Saved data entries
== Segment start ==

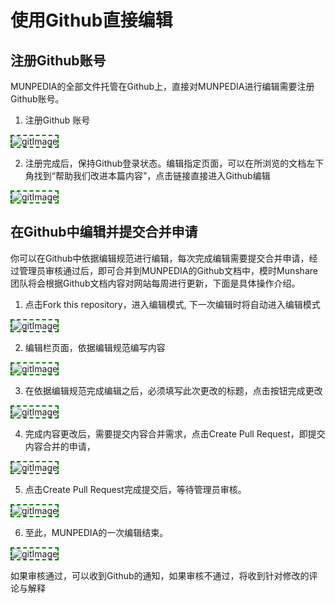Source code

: # 使用Github直接编辑

## 注册Github账号
MUNPEDIA的全部文件托管在Github上，直接对MUNPEDIA进行编辑需要注册Github账号。

1. 注册Github 账号

<img :src="$withBase('/git00.png')" alt="gitImage" style="border:2px green dashed;" >
<p>

2. 注册完成后，保持Github登录状态。编辑指定页面，可以在所浏览的文档左下角找到“帮助我们改进本篇内容”，点击链接直接进入Github编辑

<img :src="$withBase('/git01.png')" alt="gitImage" style="border:2px green dashed;" >
<p>

## 在Github中编辑并提交合并申请
你可以在Github中依据编辑规范进行编辑，每次完成编辑需要提交合并申请，经过管理员审核通过后，即可合并到MUNPEDIA的Github文档中，模时Munshare团队将会根据Github文档内容对网站每周进行更新，下面是具体操作介绍。

1. 点击Fork this repository，进入编辑模式, 下一次编辑时将自动进入编辑模式

<img :src="$withBase('/git1.png')" alt="gitImage" style="border:2px green dashed;" >
<p>

2. 编辑栏页面，依据编辑规范编写内容

<img :src="$withBase('/git2.png')" alt="gitImage" style="border:2px green dashed;" >
<p>

3. 在依据编辑规范完成编辑之后，必须填写此次更改的标题，点击按钮完成更改

<img :src="$withBase('/git3.png')" alt="gitImage" style="border:2px green dashed;" >
<p>

4. 完成内容更改后，需要提交内容合并需求，点击Create Pull Request，即提交内容合并的申请，

<img :src="$withBase('/git4.png')" alt="gitImage" style="border:2px green dashed;" >
<p>

5. 点击Create Pull Request完成提交后，等待管理员审核。

<img :src="$withBase('/git5.png')" alt="gitImage" style="border:2px green dashed;" >
<p>

6. 至此，MUNPEDIA的一次编辑结束。

<img :src="$withBase('/git6.png')" alt="gitImage" style="border:2px green dashed;" >
<p>

如果审核通过，可以收到Github的通知，如果审核不通过，将收到针对修改的评论与解释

== Segment end ==

■ Task requirements
Above this instruction are the records; retype exactly the lines from the one containing "## 注册Github账号" up to and including the one containing "3. 在依据编辑规范完成编辑之后，必须填写此次更改的标题，点击按钮完成更改".

■ Result of this exercise
## 注册Github账号
MUNPEDIA的全部文件托管在Github上，直接对MUNPEDIA进行编辑需要注册Github账号。

1. 注册Github 账号

<img :src="$withBase('/git00.png')" alt="gitImage" style="border:2px green dashed;" >
<p>

2. 注册完成后，保持Github登录状态。编辑指定页面，可以在所浏览的文档左下角找到“帮助我们改进本篇内容”，点击链接直接进入Github编辑

<img :src="$withBase('/git01.png')" alt="gitImage" style="border:2px green dashed;" >
<p>

## 在Github中编辑并提交合并申请
你可以在Github中依据编辑规范进行编辑，每次完成编辑需要提交合并申请，经过管理员审核通过后，即可合并到MUNPEDIA的Github文档中，模时Munshare团队将会根据Github文档内容对网站每周进行更新，下面是具体操作介绍。

1. 点击Fork this repository，进入编辑模式, 下一次编辑时将自动进入编辑模式

<img :src="$withBase('/git1.png')" alt="gitImage" style="border:2px green dashed;" >
<p>

2. 编辑栏页面，依据编辑规范编写内容

<img :src="$withBase('/git2.png')" alt="gitImage" style="border:2px green dashed;" >
<p>

3. 在依据编辑规范完成编辑之后，必须填写此次更改的标题，点击按钮完成更改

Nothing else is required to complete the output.